I see a ton on 1985 haro master with the front brake cable thru the stem, however my bolt is not hollow. It looks like it from the top but when taken apart it’s not. Any idea how this is supposed to work?  What am I missing? 









Sent from my iPad using Tapatalk


----------



## undercover_poe (Jun 13, 2018)

check our how the PO had the cable routed. How would he do this without the hollow stem bolt?


Sent from my iPhone using Tapatalk


----------



## fattyre (Jun 13, 2018)

Seeing as its a Redline stem on a Haro bike, I'd guess that the stem was changed at some point.  

Find the right stem or wedge & wedge bolt and its a simple thing todo.


----------



## bairdco (Jun 14, 2018)

You can find hollow stem bolts anywhere.

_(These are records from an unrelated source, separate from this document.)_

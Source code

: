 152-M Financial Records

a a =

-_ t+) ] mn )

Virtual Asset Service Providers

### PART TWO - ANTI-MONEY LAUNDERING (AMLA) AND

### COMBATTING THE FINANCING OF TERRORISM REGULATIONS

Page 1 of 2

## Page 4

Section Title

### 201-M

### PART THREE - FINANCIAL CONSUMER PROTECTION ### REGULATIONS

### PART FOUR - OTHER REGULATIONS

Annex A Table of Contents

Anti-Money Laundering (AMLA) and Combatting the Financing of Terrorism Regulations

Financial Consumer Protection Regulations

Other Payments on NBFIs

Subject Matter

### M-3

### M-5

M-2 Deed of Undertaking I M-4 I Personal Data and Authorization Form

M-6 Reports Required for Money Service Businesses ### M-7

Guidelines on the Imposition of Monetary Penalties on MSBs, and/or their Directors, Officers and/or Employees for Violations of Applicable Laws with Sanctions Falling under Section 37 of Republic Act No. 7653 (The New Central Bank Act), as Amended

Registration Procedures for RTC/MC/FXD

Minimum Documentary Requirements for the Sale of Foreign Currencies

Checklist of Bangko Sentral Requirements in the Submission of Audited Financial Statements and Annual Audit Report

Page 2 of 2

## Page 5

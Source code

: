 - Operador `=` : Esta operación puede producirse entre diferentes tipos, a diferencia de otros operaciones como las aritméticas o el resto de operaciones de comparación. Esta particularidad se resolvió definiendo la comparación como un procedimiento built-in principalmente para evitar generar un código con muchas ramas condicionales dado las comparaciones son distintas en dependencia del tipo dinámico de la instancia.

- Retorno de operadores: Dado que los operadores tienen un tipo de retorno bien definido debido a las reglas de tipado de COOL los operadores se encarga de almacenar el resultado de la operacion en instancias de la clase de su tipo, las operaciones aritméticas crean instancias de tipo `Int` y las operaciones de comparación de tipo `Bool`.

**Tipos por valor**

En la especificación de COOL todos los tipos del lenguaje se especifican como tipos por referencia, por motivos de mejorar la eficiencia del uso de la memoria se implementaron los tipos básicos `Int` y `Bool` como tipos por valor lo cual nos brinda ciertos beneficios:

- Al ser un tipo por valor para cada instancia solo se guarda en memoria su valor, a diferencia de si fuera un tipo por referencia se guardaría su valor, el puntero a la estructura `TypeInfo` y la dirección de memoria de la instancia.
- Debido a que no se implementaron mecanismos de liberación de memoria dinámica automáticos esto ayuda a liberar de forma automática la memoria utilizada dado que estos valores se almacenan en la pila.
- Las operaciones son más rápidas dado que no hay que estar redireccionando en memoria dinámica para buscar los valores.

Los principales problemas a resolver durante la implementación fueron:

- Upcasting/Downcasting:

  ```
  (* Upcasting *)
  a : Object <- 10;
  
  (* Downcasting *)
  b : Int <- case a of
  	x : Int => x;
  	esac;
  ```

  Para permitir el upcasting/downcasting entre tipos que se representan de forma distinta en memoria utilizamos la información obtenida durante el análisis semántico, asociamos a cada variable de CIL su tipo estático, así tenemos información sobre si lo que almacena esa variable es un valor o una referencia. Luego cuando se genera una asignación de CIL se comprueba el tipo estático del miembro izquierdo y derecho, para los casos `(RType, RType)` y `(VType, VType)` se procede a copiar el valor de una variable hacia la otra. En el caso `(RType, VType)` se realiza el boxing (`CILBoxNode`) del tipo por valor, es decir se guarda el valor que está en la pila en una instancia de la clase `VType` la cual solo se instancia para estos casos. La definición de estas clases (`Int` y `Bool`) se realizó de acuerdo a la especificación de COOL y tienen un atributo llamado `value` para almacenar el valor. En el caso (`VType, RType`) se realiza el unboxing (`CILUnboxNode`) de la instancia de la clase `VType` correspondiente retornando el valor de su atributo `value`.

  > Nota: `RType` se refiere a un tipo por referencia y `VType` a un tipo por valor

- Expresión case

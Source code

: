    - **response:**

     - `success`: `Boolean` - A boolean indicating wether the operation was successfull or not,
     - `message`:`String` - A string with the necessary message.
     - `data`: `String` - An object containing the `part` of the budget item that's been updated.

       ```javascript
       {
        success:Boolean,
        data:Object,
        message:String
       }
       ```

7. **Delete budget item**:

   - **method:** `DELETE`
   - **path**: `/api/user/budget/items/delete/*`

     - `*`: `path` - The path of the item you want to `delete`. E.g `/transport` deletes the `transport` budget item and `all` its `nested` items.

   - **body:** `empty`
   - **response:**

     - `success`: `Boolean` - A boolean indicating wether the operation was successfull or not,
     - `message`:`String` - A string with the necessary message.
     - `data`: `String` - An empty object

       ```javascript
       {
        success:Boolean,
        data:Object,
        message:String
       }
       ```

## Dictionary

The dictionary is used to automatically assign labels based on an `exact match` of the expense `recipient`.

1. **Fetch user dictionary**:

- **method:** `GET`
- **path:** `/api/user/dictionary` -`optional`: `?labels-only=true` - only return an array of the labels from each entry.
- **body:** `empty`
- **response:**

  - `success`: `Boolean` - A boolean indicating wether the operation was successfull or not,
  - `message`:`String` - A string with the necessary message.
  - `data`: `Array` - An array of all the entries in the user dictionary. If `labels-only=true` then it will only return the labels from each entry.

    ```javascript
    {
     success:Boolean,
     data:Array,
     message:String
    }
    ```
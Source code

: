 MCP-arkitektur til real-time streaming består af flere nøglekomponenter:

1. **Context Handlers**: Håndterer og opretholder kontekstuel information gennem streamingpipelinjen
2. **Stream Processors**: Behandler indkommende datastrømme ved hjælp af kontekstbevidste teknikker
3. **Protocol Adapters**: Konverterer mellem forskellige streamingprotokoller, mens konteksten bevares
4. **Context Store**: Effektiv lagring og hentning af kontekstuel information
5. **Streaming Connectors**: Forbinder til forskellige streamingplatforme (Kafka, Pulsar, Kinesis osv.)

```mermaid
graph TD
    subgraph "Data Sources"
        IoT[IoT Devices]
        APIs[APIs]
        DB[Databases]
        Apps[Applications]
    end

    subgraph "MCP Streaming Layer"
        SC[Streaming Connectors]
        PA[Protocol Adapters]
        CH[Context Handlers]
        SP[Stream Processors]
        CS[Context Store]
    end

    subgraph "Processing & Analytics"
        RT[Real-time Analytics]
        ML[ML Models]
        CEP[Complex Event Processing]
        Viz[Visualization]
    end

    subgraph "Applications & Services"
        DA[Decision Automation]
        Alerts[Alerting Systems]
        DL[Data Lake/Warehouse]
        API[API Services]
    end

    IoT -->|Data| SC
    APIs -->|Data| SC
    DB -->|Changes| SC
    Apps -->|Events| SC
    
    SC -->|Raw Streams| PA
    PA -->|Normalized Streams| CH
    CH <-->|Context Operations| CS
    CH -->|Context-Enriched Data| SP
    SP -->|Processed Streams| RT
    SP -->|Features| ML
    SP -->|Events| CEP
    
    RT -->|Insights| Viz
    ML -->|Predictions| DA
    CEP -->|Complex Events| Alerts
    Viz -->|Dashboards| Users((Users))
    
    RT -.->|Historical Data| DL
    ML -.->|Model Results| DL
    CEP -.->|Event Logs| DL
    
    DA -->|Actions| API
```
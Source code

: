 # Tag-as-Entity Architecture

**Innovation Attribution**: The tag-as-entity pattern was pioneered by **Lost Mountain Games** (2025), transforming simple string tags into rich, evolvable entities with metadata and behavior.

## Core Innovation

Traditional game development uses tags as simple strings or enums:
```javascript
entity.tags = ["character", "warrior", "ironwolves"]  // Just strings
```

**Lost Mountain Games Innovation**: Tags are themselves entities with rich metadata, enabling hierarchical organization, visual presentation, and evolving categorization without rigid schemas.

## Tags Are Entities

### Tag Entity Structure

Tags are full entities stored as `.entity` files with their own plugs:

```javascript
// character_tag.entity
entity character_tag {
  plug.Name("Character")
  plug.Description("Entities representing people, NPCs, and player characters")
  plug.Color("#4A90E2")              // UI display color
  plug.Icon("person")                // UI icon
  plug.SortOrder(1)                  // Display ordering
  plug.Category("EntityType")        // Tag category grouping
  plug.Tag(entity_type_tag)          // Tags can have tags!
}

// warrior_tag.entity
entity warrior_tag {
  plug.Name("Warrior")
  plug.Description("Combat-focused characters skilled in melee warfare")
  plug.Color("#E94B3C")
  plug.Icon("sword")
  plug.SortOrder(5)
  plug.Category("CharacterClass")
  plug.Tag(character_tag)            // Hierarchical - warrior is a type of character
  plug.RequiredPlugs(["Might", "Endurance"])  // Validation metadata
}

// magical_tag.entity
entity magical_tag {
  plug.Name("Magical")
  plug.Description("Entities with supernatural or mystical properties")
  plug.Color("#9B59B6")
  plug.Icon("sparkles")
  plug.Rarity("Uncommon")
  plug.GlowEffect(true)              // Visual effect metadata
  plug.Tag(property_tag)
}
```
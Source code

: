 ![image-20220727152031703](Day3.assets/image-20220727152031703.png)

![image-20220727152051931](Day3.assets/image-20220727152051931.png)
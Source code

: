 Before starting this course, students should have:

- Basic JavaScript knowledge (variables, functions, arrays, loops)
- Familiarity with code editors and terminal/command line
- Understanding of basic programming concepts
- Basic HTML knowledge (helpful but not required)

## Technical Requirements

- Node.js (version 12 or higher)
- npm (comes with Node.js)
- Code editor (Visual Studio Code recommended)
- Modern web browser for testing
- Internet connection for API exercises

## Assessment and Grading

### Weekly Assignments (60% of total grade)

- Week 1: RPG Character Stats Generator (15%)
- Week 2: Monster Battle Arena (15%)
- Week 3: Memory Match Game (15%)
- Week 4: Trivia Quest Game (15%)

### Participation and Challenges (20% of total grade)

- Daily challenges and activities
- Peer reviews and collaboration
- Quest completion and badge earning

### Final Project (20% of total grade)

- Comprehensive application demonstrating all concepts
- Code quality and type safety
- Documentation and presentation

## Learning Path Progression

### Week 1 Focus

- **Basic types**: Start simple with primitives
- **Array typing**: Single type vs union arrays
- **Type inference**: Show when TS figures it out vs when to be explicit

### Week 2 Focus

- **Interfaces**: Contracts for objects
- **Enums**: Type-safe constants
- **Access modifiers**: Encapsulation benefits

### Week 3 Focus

Call a bike shop or look online. There's plenty of walmart "freestyle" bikes that have them.


----------



## undercover_poe (Jun 15, 2018)

fattyre said:


> Seeing as its a Redline stem on a Haro bike, I'd guess that the stem was changed at some point.
> 
> Find the right stem or wedge & wedge bolt and its a simple thing todo.




The Haro master came with the redline forklifter stem. Seems odd but that’s how they did it. The folks at bmx museum told me I need a “fakelifter” stem bolt or any original redline forklifter freestyle bolt. For whatever reason my bike was produced with a “race” stem as they were cranking these bikes out in mass production back then Anything could be the reason why this happened. 


Sent from my iPhone using Tapatalk


----------



## undercover_poe (Jul 14, 2018)

I was able to source a bolt from a “fakelifter”repop style stem. Works out perfectly. Now I have Potts Mod, which in my opinion is correct cable routing. A member off bmx museum sent it to me no charge. How sweet it’s that. Thanks Kurt Rad!








Sent from my iPad using Tapatalk


----------